For these somewhat fanciful reasons I hope that the blogosphere will become less a cockpit of argument and ideas — though it will always be that — and more a forum for action: a place to facilitate meetings between real people, develop actual applications and accomplish physical tasks. There never was a flower, a glass of beer or a child’s laugh that was ever truly futile. Et in saecula saeculorum. Amen.” The Belmont Club

This blog has always endeavored, albeit circuitously at times, to be a forum for aid and action. And I endlessly question the efficacy of anything I write toward those ends. Despite attention-getting attacks I am nurtured by comments of encouragement, links to posts that are calls for compassion and email reports back to me that something good came of this hobby cum-obsession.

Today, one of the charities featured in recent weeks received a small donation that will further their work and the combat soldier in Iraq who had to take out loan to pay for his father’s funeral is now a bit nearer to paying back his debt.

Net Neutrality is essential to the propagation of charitable and humanitarian ideas. Should a handful of companies ever control access to information, mediate content, mandate who gets paid for what politic and then how their site will rank in search engine findings because of what values they espouse, then cyber-facism will rule. China’s attempts to roadblock lanes on the information super-highway will look like child’s play.

By the time this article is posted I will have removed all Google ads on the site. I will wage my one-man boycott of all things Google for all they have done in recent months to warrant suspicion, fear and anger in anyone living as I am in the midst of repression and a growing concern that the waves of censorship do not begin here, but instead are washing inland in increasing magnitude. I am no Internet Robin Hood: I don’t believe ill-gotten gain, even through some imaginative alchemy, becomes anything than ill-gotten by giving it away–even to the most worthy of causes.

Google has gone public thus making its well-known mantra “Do no Evil” a laughably outdated jingle. Said better by OhGenki: “This is what happens when good companies go public: the principles that made them good, even necessary, to the point of inspiring a romantic loyalty among their customers, are whittled away at until only those principles which are profitable remain.” Google told investors at their IPO filing: ”

Don’t be evil. We believe strongly that in the long term, we will be better served as shareholders and in all other ways by a company that does good things for the world even if we forgo some short term gains. This is an important aspect of our culture and is broadly shared within the company.

That sound to me like a High School Debate question: Do the ends justify the means? Google took a Machiavellian affirmative on that one.

Google recently acquired the well-known and despicable browser hijacking, malware giant Doubleclick for $3.1 billion dollars. The deal incidentally was challenged by The Electronic Privacy Information Center, Center for Digital Democracy, and U.S. Public Interest Research Groups who petitioning the FTC to block the merger until concerns over Google’s data collection and storage were addressed.
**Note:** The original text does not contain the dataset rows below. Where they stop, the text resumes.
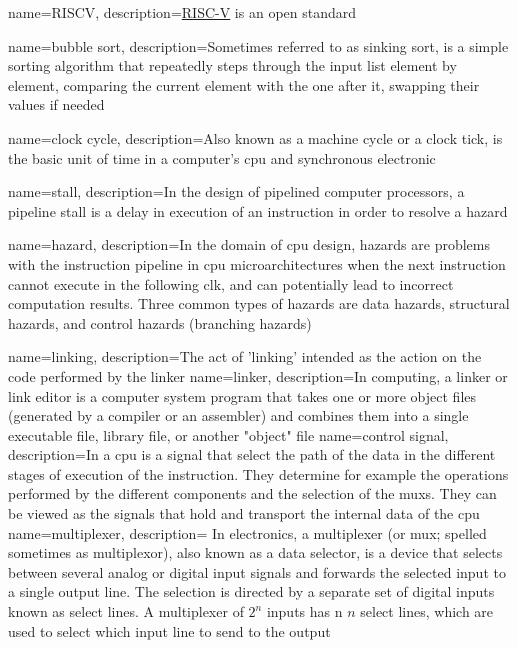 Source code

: {
    name=RISCV,
    description={\href{https://riscv.org/about/}{RISC-V} is an open standard \ISA}
}

{
    name=bubble sort,
    description={Sometimes referred to as sinking sort, is a simple sorting algorithm that repeatedly steps through the input list element by element, comparing the current element with the one after it, swapping their values if needed \cite{wiki:bubble}}
}

{
    name=clock cycle,
    description={Also known as a machine cycle or a clock tick, is the basic unit of time in a computer's \acrshort{cpu} and synchronous electronic}
}

{
    name=stall,
    description={In the design of pipelined computer processors, a pipeline stall is a delay in execution of an instruction in order to resolve a \gls{hazard} \cite{wiki:stall}}
}

{
    name=hazard,
    description={In the domain of \acrfull{cpu} design, hazards are problems with the instruction pipeline in \acrshort{cpu} microarchitectures when the next instruction cannot execute in the following \gls{clk}, and can potentially lead to incorrect computation results. Three common types of hazards are data hazards, structural hazards, and control hazards (branching hazards) \cite{wiki:haz}}
}

{
    name=linking,
    description={The act of 'linking' intended as the action on the code performed by the \gls{linker}}
}
{
    name=linker,
    description={In computing, a linker or link editor is a computer system program that takes one or more object files (generated by a compiler or an assembler) and combines them into a single executable file, library file, or another "object" file
    \cite{wiki:link}}
}
{
    name=control signal,
    description={In a \acrshort{cpu} is a signal that select the path of the data in the different stages of execution of the instruction. They determine for example the operations performed by the different components and the selection of the \acrshort{mux}s. They can be viewed as the signals that hold and transport the internal data of the \acrshort{cpu}
    }
}
{
    name=multiplexer,
    description={
    In electronics, a multiplexer (or mux; spelled sometimes as multiplexor), also known as a data selector, is a device that selects between several analog or digital input signals and forwards the selected input to a single output line. The selection is directed by a separate set of digital inputs known as select lines. A multiplexer of $ 2^{n}$ inputs has n $n$ select lines, which are used to select which input line to send to the output \cite{wiki:mux}
    }
}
Google was accused of unfair and deceptive trade practices, and failing to follow the standards set by the Organization for Economic Co-operation and Development, the watchdog of consumer privacy standards . And all of this was on the heels of the YouTube purchase that had them employing an army of lawyers to fend off Intellectual Property suits.

Google is an active participant in the censorship that is so often associated with China’s repression of the Internet so often vilified by bloggers, and other media and at the core of much sinophobic rhetoric:

censorship

Note: Going to Google.cn from a U.S. computer will NOT yield you the same results that a mainland Chinese user will get. I live here, I know. So, any great finds you think you see from your side of the ocean are probably illusory.

In addition to homophobic threats, Google has now said they will penalize sites that sell ad links on their site. It seems nobody is supposed to make a buck except Google. Google’s Matt Cutts even has a guide on how to rat out offenders. And while Google no longer recognizes links coming from powerful Wikipedia they let Matt’s high-flying blog dominate the top of the search engines rankings in thousands of keywords, pushing out long-suffering and deserving experts, in many a field.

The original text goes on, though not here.